# YOUR INSTRUCTIONS
For the data below, give the number of lines that include the word "Entering" and nothing else.

---------- SOURCE INFORMATION

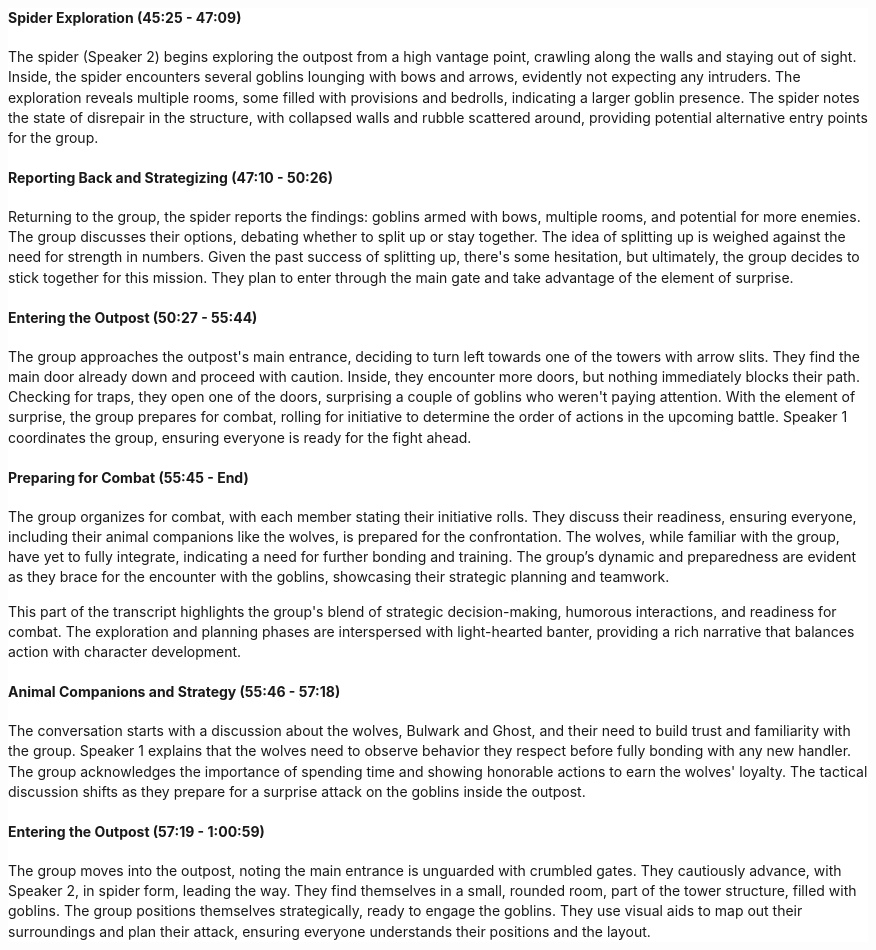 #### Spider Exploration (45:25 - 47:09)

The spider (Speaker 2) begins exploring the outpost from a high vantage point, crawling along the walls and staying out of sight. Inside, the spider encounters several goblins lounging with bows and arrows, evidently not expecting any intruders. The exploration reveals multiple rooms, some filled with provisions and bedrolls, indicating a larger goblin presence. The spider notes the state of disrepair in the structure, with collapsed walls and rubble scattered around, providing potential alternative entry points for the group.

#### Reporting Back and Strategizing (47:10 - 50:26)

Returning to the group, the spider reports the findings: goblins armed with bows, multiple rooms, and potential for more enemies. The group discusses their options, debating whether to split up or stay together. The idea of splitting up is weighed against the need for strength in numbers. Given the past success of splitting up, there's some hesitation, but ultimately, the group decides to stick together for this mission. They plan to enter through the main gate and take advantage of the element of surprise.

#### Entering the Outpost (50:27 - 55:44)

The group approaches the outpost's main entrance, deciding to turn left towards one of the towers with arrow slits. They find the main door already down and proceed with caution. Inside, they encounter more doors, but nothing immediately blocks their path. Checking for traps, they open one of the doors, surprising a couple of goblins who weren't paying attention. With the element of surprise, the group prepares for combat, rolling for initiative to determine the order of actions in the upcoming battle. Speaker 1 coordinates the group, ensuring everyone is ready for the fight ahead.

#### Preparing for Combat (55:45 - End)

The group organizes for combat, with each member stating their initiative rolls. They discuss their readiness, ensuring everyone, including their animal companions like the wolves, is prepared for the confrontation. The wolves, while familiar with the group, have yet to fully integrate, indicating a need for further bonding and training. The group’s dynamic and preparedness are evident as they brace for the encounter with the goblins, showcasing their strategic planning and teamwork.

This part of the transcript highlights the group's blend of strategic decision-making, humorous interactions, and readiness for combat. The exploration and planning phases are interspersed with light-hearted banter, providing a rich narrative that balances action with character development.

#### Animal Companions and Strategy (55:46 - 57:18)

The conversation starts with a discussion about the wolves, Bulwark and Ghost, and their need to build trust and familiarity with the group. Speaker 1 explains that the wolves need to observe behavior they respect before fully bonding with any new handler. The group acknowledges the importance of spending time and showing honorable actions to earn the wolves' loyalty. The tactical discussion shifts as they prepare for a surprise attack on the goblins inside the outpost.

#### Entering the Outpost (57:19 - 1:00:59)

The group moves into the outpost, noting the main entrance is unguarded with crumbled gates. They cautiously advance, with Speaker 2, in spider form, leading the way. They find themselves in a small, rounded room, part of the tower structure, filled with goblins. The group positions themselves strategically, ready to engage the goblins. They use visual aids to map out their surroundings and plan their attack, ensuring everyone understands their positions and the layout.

--------------------

# TASK ANSWER
2